Strong westerly and northwesterly winds have drifted snow onto lee slopes, complicating conditions at upper elevations. Avoid steep slopes with newly-formed drifts on northeast, east and southeast slopes above treeline. Expect isolated slopes with this danger in near-treeline terrain.

On shaded slopes, this danger may may overlap with a Persistent Slab avalanche problem, increasing the likelihood and potential size of triggering slides that break near the ground. This danger exists wherever recent storm snow buried weak, early-season snow. It's most widespread on cold, northerly slopes above about 10,500 feet. It may also be lurking on other aspects or at lower elevations where shade from trees or rocks preserved snow that fell early this season. 

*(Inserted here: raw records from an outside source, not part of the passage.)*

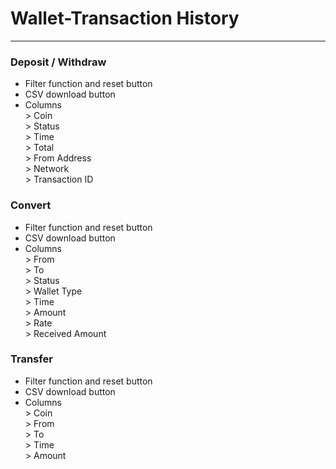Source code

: # Wallet-Transaction History
---
### Deposit / Withdraw
- Filter function and reset button
- CSV download button
- Columns<br>> Coin<br>> Status<br>> Time<br>> Total<br>> From Address<br>> Network<br>> Transaction ID
### Convert
- Filter function and reset button
- CSV download button
- Columns<br>> From<br>> To<br>> Status<br>> Wallet Type<br>> Time<br>> Amount<br>> Rate<br>> Received Amount
### Transfer
- Filter function and reset button
- CSV download button
- Columns<br>> Coin<br>> From<br>> To<br>> Time<br>> Amount 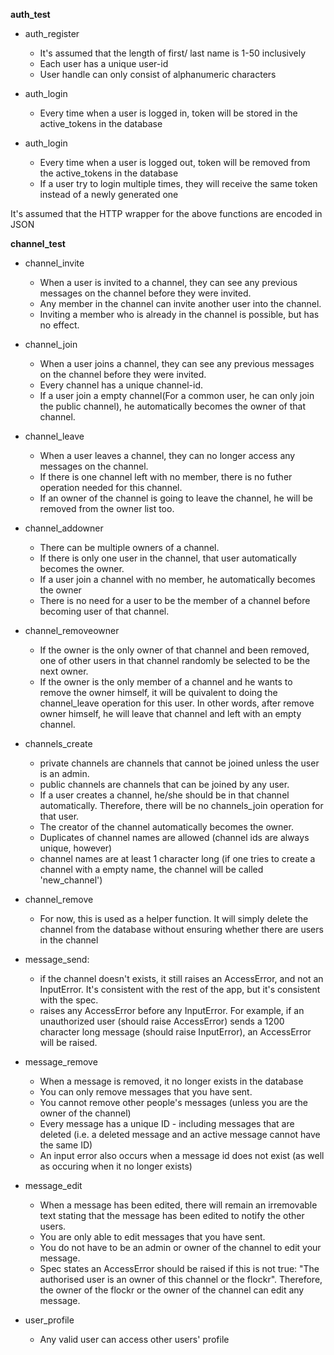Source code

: **auth_test**


* auth_register
	* It's assumed that the length of first/ last name is 1-50 inclusively
	* Each user has a unique user-id
	* User handle can only consist of alphanumeric characters

* auth_login
    * Every time when a user is logged in, token will be stored in the active_tokens in the database

* auth_login
    * Every time when a user is logged out, token will be removed from the active_tokens in the database
    * If a user try to login multiple times, they will receive the same token instead of a newly generated one

It's assumed that the HTTP wrapper for the above functions are encoded in JSON

**channel_test**

* channel_invite
    * When a user is invited to a channel, they can see any previous messages on the channel before they were invited.
    * Any member in the channel can invite another user into the channel.
    * Inviting a member who is already in the channel is possible, but has no effect.

* channel_join
    * When a user joins a channel, they can see any previous messages on the channel before they were invited.
    * Every channel has a unique channel-id.
    * If a user join a empty channel(For a common user, he can only join the public channel), he automatically becomes the owner of that channel.

* channel_leave
    * When a user leaves a channel, they can no longer access any messages on the channel.
    * If there is one channel left with no member, there is no futher operation needed for this channel.
    * If an owner of the channel is going to leave the channel, he will be removed from the owner list too.
  
* channel_addowner
    * There can be multiple owners of a channel.
    * If there is only one user in the channel, that user automatically becomes the owner.
    * If a user join a channel with no member, he automatically becomes the owner
    * There is no need for a user to be the member of a channel before becoming user of that channel.
  
* channel_removeowner
    * If the owner is the only owner of that channel and been removed, one of other users in that channel randomly be selected to be the next owner.
    * If the owner is the only member of a channel and he wants to remove the owner himself, it will be quivalent to doing the channel_leave operation for this user. In other words, after remove owner himself, he will leave that channel and left with an empty channel.

* channels_create
    * private channels are channels that cannot be joined unless the user is an admin.
    * public channels are channels that can be joined by any user.
    * If a user creates a channel, he/she should be in that channel automatically. Therefore, there will be no channels_join operation for that user.
    * The creator of the channel automatically becomes the owner.
    * Duplicates of channel names are allowed (channel ids are always unique, however)
    * channel names are at least 1 character long (if one tries to create a channel with a empty name, the channel will be called 'new_channel')

* channel_remove
    * For now, this is used as a helper function. It will simply delete the channel from the database without ensuring whether there are users in the channel

* message_send:
    * if the channel doesn't exists, it still raises an AccessError, and not an InputError. It's consistent with the rest of the app, but it's consistent with the spec.
    * raises any AccessError before any InputError. For example, if an unauthorized user (should raise AccessError) sends a 1200 character long message (should raise InputError), an AccessError will be raised.

* message_remove
    * When a message is removed, it no longer exists in the database
    * You can only remove messages that you have sent.
    * You cannot remove other people's messages (unless you are the owner of the channel)
    * Every message has a unique ID - including messages that are deleted (i.e. a deleted message and an active message cannot have the same ID)
    * An input error also occurs when a message id does not exist (as well as occuring when it no longer exists)

* message_edit
    * When a message has been edited, there will remain an irremovable text stating that the message has been edited
    to notify the other users.
    * You are only able to edit messages that you have sent.
    * You do not have to be an admin or owner of the channel to edit your message.
    * Spec states an AccessError should be raised if this is not true: "The authorised user is an owner of this channel or the flockr". Therefore, the owner of the flockr or the owner of the channel can edit any message.

* user_profile
    * Any valid user can access other users' profile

Those slopes are the same slopes that can be most attractive for early season riding, because the snowpack is deeper. Avoid being on or under slopes steeper than about 35 degrees if you see shooting cracks or feel any whumpfing collpases. Check your safety equipment before you arrive at a trailhead and review safe riding protocols with your partners.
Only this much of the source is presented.